• Source records:
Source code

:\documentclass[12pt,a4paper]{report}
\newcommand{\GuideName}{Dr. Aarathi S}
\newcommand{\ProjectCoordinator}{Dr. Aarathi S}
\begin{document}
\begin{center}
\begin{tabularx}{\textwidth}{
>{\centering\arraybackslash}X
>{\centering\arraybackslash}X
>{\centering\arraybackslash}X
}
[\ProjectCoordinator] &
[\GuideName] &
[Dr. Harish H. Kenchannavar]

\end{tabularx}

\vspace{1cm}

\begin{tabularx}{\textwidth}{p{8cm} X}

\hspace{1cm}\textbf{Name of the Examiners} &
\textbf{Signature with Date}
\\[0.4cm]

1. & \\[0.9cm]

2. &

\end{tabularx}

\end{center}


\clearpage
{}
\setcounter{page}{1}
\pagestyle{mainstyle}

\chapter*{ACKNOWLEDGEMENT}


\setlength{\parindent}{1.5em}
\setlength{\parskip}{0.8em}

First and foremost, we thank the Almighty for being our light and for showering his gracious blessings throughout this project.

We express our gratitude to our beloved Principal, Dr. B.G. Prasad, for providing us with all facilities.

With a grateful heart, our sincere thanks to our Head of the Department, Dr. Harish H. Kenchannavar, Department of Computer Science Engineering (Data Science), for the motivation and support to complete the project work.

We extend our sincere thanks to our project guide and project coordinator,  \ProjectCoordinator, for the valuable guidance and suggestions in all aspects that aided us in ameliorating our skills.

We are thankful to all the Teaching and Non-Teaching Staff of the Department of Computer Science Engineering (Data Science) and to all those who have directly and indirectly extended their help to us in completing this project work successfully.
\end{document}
==
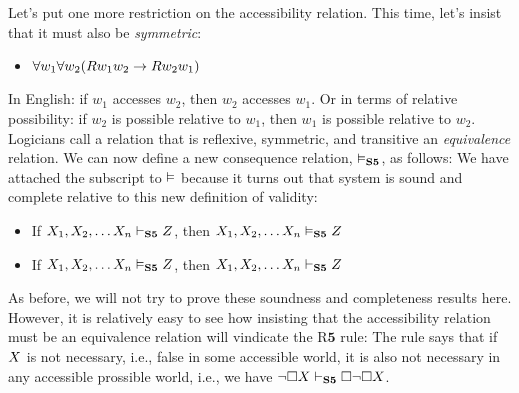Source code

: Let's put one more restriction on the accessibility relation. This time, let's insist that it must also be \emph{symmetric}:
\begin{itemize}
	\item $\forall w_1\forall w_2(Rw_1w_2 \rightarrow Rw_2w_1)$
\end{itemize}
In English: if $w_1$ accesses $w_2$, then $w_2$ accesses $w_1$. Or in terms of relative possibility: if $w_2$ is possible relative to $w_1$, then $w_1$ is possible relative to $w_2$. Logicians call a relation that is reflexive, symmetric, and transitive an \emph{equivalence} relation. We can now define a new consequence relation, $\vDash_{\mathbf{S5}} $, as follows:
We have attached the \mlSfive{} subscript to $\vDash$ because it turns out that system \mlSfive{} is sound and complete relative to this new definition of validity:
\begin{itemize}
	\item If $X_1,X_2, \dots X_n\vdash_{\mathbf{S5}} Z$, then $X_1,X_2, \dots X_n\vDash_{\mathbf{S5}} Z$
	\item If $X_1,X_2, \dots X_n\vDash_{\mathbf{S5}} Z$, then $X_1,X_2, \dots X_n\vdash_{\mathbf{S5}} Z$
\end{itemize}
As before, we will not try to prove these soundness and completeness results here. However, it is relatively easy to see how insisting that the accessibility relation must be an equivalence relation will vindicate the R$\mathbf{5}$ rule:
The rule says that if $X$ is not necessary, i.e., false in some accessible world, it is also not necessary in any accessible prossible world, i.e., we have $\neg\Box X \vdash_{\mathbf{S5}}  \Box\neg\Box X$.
---
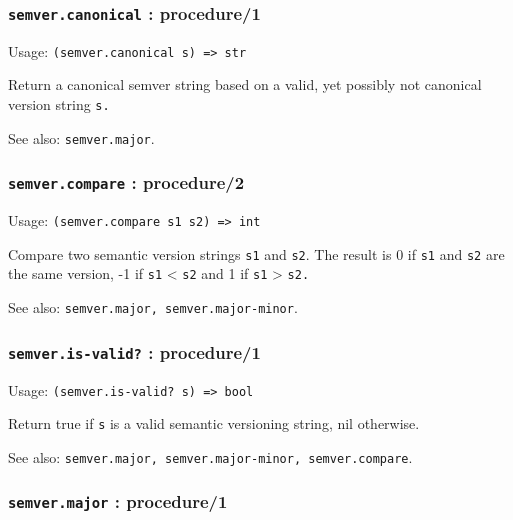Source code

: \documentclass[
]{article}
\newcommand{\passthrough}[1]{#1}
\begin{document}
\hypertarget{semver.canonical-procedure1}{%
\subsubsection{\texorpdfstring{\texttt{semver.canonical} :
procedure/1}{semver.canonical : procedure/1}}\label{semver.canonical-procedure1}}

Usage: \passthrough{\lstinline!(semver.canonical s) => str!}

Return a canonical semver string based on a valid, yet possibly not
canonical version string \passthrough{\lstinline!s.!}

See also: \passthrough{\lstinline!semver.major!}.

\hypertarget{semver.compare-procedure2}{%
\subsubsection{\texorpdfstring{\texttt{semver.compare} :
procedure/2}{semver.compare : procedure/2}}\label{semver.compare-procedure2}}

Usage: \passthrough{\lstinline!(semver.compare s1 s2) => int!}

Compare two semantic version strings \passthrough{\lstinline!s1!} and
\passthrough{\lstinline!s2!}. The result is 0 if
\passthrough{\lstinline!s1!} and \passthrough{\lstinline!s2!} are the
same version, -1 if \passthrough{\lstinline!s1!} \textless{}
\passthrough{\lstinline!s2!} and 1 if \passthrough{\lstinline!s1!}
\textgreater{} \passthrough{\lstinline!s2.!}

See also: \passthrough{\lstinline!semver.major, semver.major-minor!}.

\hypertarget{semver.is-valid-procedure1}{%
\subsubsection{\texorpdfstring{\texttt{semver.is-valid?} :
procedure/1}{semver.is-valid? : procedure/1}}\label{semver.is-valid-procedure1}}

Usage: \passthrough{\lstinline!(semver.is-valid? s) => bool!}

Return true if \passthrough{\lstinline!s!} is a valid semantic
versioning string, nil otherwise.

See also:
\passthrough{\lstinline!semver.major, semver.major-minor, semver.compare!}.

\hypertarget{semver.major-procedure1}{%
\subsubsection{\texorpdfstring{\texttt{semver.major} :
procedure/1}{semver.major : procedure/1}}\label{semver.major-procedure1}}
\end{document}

• Activity:
Exactly how many lines in the listing above contain the word "work"? Only the number should be given.

• Problem solution:
2